* EXERCISE DIRECTIONS: Only the lines from the one containing "using a task" through the end of the data belong in the answer; reproduce them exactly.
—————
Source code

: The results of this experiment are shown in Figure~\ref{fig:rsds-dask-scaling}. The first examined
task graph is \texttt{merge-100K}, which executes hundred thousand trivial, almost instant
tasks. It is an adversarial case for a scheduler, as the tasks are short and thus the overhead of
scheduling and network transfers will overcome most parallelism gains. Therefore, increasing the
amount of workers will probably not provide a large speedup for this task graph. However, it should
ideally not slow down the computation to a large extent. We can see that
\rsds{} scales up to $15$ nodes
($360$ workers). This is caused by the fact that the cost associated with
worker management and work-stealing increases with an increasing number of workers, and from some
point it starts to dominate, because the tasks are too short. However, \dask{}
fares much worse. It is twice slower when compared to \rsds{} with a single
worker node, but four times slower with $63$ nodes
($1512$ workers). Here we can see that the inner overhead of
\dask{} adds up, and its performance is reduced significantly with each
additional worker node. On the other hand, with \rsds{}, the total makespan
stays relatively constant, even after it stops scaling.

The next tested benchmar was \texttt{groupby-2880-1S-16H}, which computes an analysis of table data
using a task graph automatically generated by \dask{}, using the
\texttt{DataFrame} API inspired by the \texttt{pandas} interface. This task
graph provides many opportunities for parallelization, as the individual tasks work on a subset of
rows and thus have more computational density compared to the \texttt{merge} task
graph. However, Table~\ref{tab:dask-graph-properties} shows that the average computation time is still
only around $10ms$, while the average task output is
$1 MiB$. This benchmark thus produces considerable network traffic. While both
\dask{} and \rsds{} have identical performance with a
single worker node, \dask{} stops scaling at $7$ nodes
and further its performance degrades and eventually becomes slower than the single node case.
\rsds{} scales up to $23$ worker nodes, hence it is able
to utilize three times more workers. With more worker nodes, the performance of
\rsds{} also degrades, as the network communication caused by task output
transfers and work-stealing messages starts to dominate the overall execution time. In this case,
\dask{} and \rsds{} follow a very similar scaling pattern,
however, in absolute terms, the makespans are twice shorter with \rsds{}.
—————
* ANSWER SECTION:
using a task graph automatically generated by \dask{}, using the
\texttt{DataFrame} API inspired by the \texttt{pandas} interface. This task
graph provides many opportunities for parallelization, as the individual tasks work on a subset of
rows and thus have more computational density compared to the \texttt{merge} task
graph. However, Table~\ref{tab:dask-graph-properties} shows that the average computation time is still
only around $10ms$, while the average task output is
$1 MiB$. This benchmark thus produces considerable network traffic. While both
\dask{} and \rsds{} have identical performance with a
single worker node, \dask{} stops scaling at $7$ nodes
and further its performance degrades and eventually becomes slower than the single node case.
\rsds{} scales up to $23$ worker nodes, hence it is able
to utilize three times more workers. With more worker nodes, the performance of
\rsds{} also degrades, as the network communication caused by task output
transfers and work-stealing messages starts to dominate the overall execution time. In this case,
\dask{} and \rsds{} follow a very similar scaling pattern,
however, in absolute terms, the makespans are twice shorter with \rsds{}.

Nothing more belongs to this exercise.